The data must be copied over exactly and in full.

========================================================================

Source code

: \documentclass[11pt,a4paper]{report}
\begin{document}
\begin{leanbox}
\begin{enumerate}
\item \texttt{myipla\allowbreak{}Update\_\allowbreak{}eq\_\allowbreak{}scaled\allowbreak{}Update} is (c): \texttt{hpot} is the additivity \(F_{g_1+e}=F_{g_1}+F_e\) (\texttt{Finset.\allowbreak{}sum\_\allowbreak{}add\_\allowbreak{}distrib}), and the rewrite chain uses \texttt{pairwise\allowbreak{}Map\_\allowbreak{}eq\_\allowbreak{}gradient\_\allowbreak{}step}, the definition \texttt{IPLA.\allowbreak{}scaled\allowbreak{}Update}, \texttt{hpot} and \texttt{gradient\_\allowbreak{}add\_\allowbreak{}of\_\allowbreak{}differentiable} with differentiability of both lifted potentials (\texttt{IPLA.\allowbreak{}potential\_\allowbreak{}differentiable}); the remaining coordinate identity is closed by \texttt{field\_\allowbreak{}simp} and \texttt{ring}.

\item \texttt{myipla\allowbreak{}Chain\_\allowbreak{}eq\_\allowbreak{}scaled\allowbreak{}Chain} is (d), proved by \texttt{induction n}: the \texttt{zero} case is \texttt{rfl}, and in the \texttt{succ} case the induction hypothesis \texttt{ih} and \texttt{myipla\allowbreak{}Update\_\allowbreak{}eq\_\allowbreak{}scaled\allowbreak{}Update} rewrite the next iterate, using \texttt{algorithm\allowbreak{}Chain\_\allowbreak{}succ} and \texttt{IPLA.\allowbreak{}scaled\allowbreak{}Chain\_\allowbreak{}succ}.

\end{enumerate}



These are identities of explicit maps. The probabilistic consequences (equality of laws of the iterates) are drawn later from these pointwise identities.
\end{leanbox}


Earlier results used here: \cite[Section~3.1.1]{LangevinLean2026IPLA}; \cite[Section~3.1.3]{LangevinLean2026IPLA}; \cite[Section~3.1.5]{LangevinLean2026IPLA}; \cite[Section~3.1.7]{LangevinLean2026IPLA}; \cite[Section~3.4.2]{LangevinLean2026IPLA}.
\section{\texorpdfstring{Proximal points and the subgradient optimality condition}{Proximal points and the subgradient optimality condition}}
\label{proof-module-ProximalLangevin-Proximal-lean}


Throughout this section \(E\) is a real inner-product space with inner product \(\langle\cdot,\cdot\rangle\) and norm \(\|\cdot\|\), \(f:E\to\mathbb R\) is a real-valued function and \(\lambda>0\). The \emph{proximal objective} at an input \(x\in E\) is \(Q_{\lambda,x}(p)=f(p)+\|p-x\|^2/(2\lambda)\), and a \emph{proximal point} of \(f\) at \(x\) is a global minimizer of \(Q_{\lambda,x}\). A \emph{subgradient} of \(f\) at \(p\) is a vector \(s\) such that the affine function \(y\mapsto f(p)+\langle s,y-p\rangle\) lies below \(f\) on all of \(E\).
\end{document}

========================================================================

▶ COMPLETED TASK
Source code

: \documentclass[11pt,a4paper]{report}
\begin{document}
\begin{leanbox}
\begin{enumerate}
\item \texttt{myipla\allowbreak{}Update\_\allowbreak{}eq\_\allowbreak{}scaled\allowbreak{}Update} is (c): \texttt{hpot} is the additivity \(F_{g_1+e}=F_{g_1}+F_e\) (\texttt{Finset.\allowbreak{}sum\_\allowbreak{}add\_\allowbreak{}distrib}), and the rewrite chain uses \texttt{pairwise\allowbreak{}Map\_\allowbreak{}eq\_\allowbreak{}gradient\_\allowbreak{}step}, the definition \texttt{IPLA.\allowbreak{}scaled\allowbreak{}Update}, \texttt{hpot} and \texttt{gradient\_\allowbreak{}add\_\allowbreak{}of\_\allowbreak{}differentiable} with differentiability of both lifted potentials (\texttt{IPLA.\allowbreak{}potential\_\allowbreak{}differentiable}); the remaining coordinate identity is closed by \texttt{field\_\allowbreak{}simp} and \texttt{ring}.

\item \texttt{myipla\allowbreak{}Chain\_\allowbreak{}eq\_\allowbreak{}scaled\allowbreak{}Chain} is (d), proved by \texttt{induction n}: the \texttt{zero} case is \texttt{rfl}, and in the \texttt{succ} case the induction hypothesis \texttt{ih} and \texttt{myipla\allowbreak{}Update\_\allowbreak{}eq\_\allowbreak{}scaled\allowbreak{}Update} rewrite the next iterate, using \texttt{algorithm\allowbreak{}Chain\_\allowbreak{}succ} and \texttt{IPLA.\allowbreak{}scaled\allowbreak{}Chain\_\allowbreak{}succ}.

\end{enumerate}



These are identities of explicit maps. The probabilistic consequences (equality of laws of the iterates) are drawn later from these pointwise identities.
\end{leanbox}


Earlier results used here: \cite[Section~3.1.1]{LangevinLean2026IPLA}; \cite[Section~3.1.3]{LangevinLean2026IPLA}; \cite[Section~3.1.5]{LangevinLean2026IPLA}; \cite[Section~3.1.7]{LangevinLean2026IPLA}; \cite[Section~3.4.2]{LangevinLean2026IPLA}.
\section{\texorpdfstring{Proximal points and the subgradient optimality condition}{Proximal points and the subgradient optimality condition}}
\label{proof-module-ProximalLangevin-Proximal-lean}


Throughout this section \(E\) is a real inner-product space with inner product \(\langle\cdot,\cdot\rangle\) and norm \(\|\cdot\|\), \(f:E\to\mathbb R\) is a real-valued function and \(\lambda>0\). The \emph{proximal objective} at an input \(x\in E\) is \(Q_{\lambda,x}(p)=f(p)+\|p-x\|^2/(2\lambda)\), and a \emph{proximal point} of \(f\) at \(x\) is a global minimizer of \(Q_{\lambda,x}\). A \emph{subgradient} of \(f\) at \(p\) is a vector \(s\) such that the affine function \(y\mapsto f(p)+\langle s,y-p\rangle\) lies below \(f\) on all of \(E\).
\end{document}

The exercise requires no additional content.